L’ambiance est lourde, à mesure que l’on s’installe autour des plusieurs tables disposées en losange, dans la salle paroissiale qui fait face à l’église Notre-Dame. Le besoin de parler, évident. Durant une heure, ce mercredi 13 mars 2019, la parole circule, tour à tour courroucée, amère, paisible voire confiante. Libératrice.
«Je ne peux plus dire ‘Je crois en l’Eglise, une, sainte, catholique et apostolique’, sans mentir», commence Rémy*. Son épouse pose sa main sur la sienne, en train de trembler. Il s’interrompt. Reprend son souffle. Puis, plus calmement: «Je n’arrive plus non plus à dire ‘Pardonne-leur, comme nous pardons aussi à ceux qui nous ont offensés’. Dans cette Eglise, on glisse sous le tapis tout ce qui fâche, à commencer par la souffrance des enfants qui ont été abusés».
Il faut aussi encourager les prêtres!
«Je suis choquée, reprend Monique, perturbée depuis que j’ai vu ce reportage de Temps Présent sur les religieuses abusées par des prêtres [Esclaves sexuelles de l’Eglise, diffusé le 28 février 2019, ndlr]. J’ai 62 ans, je viens du Val d’Anniviers où, petite, tout était ‘péché’. Ma tante est religieuse. Elle a fait plusieurs graves dépressions. J’en viens à me demander ce qu’elle a subi. Toutes ces histoires sont d’une tristesse…»
«J’ai longtemps vécu dans le Gros-de-Vaud, enchaîne Solange. Un prêtre menait une double vie. Un cas connu de tous. Cette histoire a mis ma foi à rude épreuve. J’en suis venue à distinguer vie spirituelle et Eglise. Je crois en Dieu, mais j’ai un problème avec l’Eglise», confie-t-elle.
«J’ai 81 ans et on m’a toujours appris à laver le linge sale en famille», reprend Francesca, gênée par le traitement que font les médias de toutes ces affaires. «Il faut suivre le Christ et prier. A la Mission italienne, nous prions pour les enfants qui souffrent et pour les personnes qui ont abusé d’eux. Mais il faut aussi encourager les prêtres pour qu’ils aient la force de traverser tout cela», insiste-t-elle.
Anne-Sophie s’engage bénévolement dans la paroisse.
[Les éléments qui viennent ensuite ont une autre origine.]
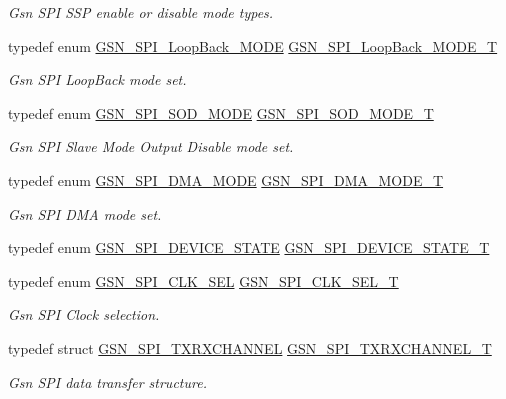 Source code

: \begin{DoxyCompactItemize}
\begin{DoxyCompactList}\small\item\em Gsn SPI SSP enable or disable mode types. \end{DoxyCompactList}\item 
typedef enum \hyperlink{a00655_ga64d5d284cb01ecc3c94f83cd0b22fea0}{GSN\_\-SPI\_\-LoopBack\_\-MODE} \hyperlink{a00655_ga6f83091cbd86860cdb531eb6c520660e}{GSN\_\-SPI\_\-LoopBack\_\-MODE\_\-T}
\begin{DoxyCompactList}\small\item\em Gsn SPI LoopBack mode set. \end{DoxyCompactList}\item 
typedef enum \hyperlink{a00655_gad8f5cb14958ae6607aad0159bf3dc5b4}{GSN\_\-SPI\_\-SOD\_\-MODE} \hyperlink{a00655_ga5662413f1ff6b81e835e7c5412916d4b}{GSN\_\-SPI\_\-SOD\_\-MODE\_\-T}
\begin{DoxyCompactList}\small\item\em Gsn SPI Slave Mode Output Disable mode set. \end{DoxyCompactList}\item 
typedef enum \hyperlink{a00655_ga5877a1a4dee99757a5560a974edd42ca}{GSN\_\-SPI\_\-DMA\_\-MODE} \hyperlink{a00655_gafff743b26bbfafb380a9797457935a0e}{GSN\_\-SPI\_\-DMA\_\-MODE\_\-T}
\begin{DoxyCompactList}\small\item\em Gsn SPI DMA mode set. \end{DoxyCompactList}\item 
typedef enum \hyperlink{a00587_acadb33517f6f254dce30d69f644a88c6}{GSN\_\-SPI\_\-DEVICE\_\-STATE} \hyperlink{a00587_a6a9138b2111d919287d97122c32fbc02}{GSN\_\-SPI\_\-DEVICE\_\-STATE\_\-T}
\item 
typedef enum \hyperlink{a00655_ga26d561511c040815639b118310656f40}{GSN\_\-SPI\_\-CLK\_\-SEL} \hyperlink{a00655_gac4a300710a224a1971e5a78eae8eb89e}{GSN\_\-SPI\_\-CLK\_\-SEL\_\-T}
\begin{DoxyCompactList}\small\item\em Gsn SPI Clock selection. \end{DoxyCompactList}\item 
typedef struct \hyperlink{a00241}{GSN\_\-SPI\_\-TXRXCHANNEL} \hyperlink{a00655_ga0cdbeb0b657e6192938aebc1aaf793de}{GSN\_\-SPI\_\-TXRXCHANNEL\_\-T}
\begin{DoxyCompactList}\small\item\em Gsn SPI data transfer structure. \end{DoxyCompactList}\item 

\end{DoxyCompactItemize}
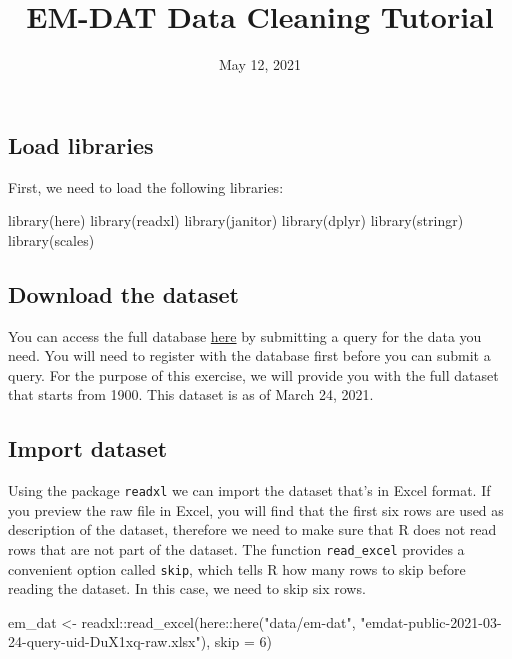 \documentclass[
  12pt,
]{article}
\title{EM-DAT Data Cleaning Tutorial}
\author{}
\date{\vspace{-2.5em}May 12, 2021}
\newenvironment{Shaded}{}{}
\newcommand{\AttributeTok}[1]{\textcolor[rgb]{0.49,0.56,0.16}{#1}}
\newcommand{\DecValTok}[1]{\textcolor[rgb]{0.25,0.63,0.44}{#1}}
\newcommand{\FunctionTok}[1]{\textcolor[rgb]{0.02,0.16,0.49}{#1}}
\newcommand{\NormalTok}[1]{#1}
\newcommand{\OtherTok}[1]{\textcolor[rgb]{0.00,0.44,0.13}{#1}}
\newcommand{\SpecialCharTok}[1]{\textcolor[rgb]{0.25,0.44,0.63}{#1}}
\newcommand{\StringTok}[1]{\textcolor[rgb]{0.25,0.44,0.63}{#1}}
\renewcommand\maketitle{}
\begin{document}
\maketitle

\hypertarget{load-libraries}{%
\subsection{Load libraries}\label{load-libraries}}

First, we need to load the following libraries:

\begin{Shaded}
\begin{Highlighting}[]
\FunctionTok{library}\NormalTok{(here)}
\FunctionTok{library}\NormalTok{(readxl)}
\FunctionTok{library}\NormalTok{(janitor)}
\FunctionTok{library}\NormalTok{(dplyr)}
\FunctionTok{library}\NormalTok{(stringr)}
\FunctionTok{library}\NormalTok{(scales)}
\end{Highlighting}
\end{Shaded}

\hypertarget{download-the-dataset}{%
\subsection{Download the dataset}\label{download-the-dataset}}

You can access the full database \href{https://public.emdat.be/}{here}
by submitting a query for the data you need. You will need to register
with the database first before you can submit a query. For the purpose
of this exercise, we will provide you with the full dataset that starts
from 1900. This dataset is as of March 24, 2021.

\hypertarget{import-dataset}{%
\subsection{Import dataset}\label{import-dataset}}

Using the package \texttt{readxl} we can import the dataset that's in
Excel format. If you preview the raw file in Excel, you will find that
the first six rows are used as description of the dataset, therefore we
need to make sure that R does not read rows that are not part of the
dataset. The function \texttt{read\_excel} provides a convenient option
called \texttt{skip}, which tells R how many rows to skip before reading
the dataset. In this case, we need to skip six rows.

\begin{Shaded}
\begin{Highlighting}[]
\NormalTok{em\_dat }\OtherTok{\textless{}{-}}\NormalTok{ readxl}\SpecialCharTok{::}\FunctionTok{read\_excel}\NormalTok{(here}\SpecialCharTok{::}\FunctionTok{here}\NormalTok{(}\StringTok{"data/em{-}dat"}\NormalTok{, }
    \StringTok{"emdat{-}public{-}2021{-}03{-}24{-}query{-}uid{-}DuX1xq{-}raw.xlsx"}\NormalTok{), }
    \AttributeTok{skip =} \DecValTok{6}\NormalTok{)}
\end{Highlighting}
\end{Shaded}
\end{document}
A mesure que les révélations s’enchaînent, son entourage lui demande comment elle fait pour maintenir ses engagements. Elle n’est visiblement pas la seule à être confrontée à l’incompréhension de ses proches. «Mon activité professionnelle m’amène à rencontrer des enfants maltraités. Je sais que la majorité des abus ont lieu dans les familles. Faut-il remettre en question la famille en tant que telle pour autant? Il en va de même pour l’Eglise», suggère-t-elle.
«Je viens d’une paroisse où mon curé est devenu évêque, confie à son tour Daniel, avec un léger accent suisse allemand. Puis papa. Il a quitté son ministère épiscopal».
«La parole doit circuler, elle libère.»
«Je lance un dogme, interrompt François: que les prêtres puissent se marier! Quand je dis cela à ma femme, elle me répond: ‘Regarde ce qui se passe chez les protestants. Ils peuvent se marier et ça ne résout pas tous les problèmes d’abus». «L’ordination d’hommes mariés ne résoudra sans doute effectivement pas tout, reprend Anne-Sophie, mais quand on sait que 30% des prêtres ne vivent pas leur célibat, ça pose question. Ils vivent dans le mensonge, mènent une double-vie, et comptent sur une culture du secret encore bien présente dans l’Eglise…»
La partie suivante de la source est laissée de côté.